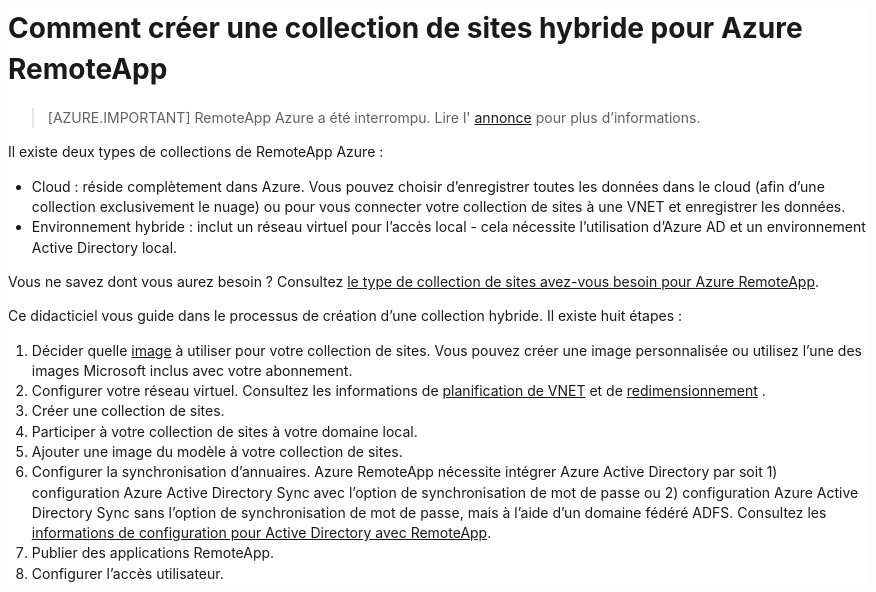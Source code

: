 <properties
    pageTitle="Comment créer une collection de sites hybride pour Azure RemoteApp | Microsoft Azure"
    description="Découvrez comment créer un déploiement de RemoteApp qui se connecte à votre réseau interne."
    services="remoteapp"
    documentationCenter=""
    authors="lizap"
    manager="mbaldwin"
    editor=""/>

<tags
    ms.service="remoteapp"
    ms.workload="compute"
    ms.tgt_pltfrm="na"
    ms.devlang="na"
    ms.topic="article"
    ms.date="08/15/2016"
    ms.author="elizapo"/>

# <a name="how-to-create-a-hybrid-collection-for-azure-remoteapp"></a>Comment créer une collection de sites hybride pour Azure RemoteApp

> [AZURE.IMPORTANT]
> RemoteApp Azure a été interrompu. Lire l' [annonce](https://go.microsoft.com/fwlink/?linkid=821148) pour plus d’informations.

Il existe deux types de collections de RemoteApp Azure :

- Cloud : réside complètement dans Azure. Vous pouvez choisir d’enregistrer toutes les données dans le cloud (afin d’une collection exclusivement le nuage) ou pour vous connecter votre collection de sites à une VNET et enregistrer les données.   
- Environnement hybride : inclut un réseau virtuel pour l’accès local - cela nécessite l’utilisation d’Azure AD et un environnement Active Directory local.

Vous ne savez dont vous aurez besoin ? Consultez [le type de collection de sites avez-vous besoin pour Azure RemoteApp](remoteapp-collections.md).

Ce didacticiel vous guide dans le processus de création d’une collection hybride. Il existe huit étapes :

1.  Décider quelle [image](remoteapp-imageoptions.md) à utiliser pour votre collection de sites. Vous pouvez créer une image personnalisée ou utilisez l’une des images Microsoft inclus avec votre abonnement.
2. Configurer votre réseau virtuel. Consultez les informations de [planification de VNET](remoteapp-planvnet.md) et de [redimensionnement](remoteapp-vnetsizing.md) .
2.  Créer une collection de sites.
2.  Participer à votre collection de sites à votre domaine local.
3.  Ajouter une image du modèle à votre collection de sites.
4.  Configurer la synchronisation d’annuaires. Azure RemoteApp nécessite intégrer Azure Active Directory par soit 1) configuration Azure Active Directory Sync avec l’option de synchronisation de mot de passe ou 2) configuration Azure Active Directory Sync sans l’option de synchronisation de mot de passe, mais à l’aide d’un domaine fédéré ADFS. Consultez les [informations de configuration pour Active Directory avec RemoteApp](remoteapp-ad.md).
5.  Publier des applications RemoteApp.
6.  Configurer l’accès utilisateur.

## WORK TO BE COMPLETED
Return, from the material above, each line holding the string "existe".

## THE ANSWER
Il existe deux types de collections de RemoteApp Azure :
Ce didacticiel vous guide dans le processus de création d’une collection hybride. Il existe huit étapes :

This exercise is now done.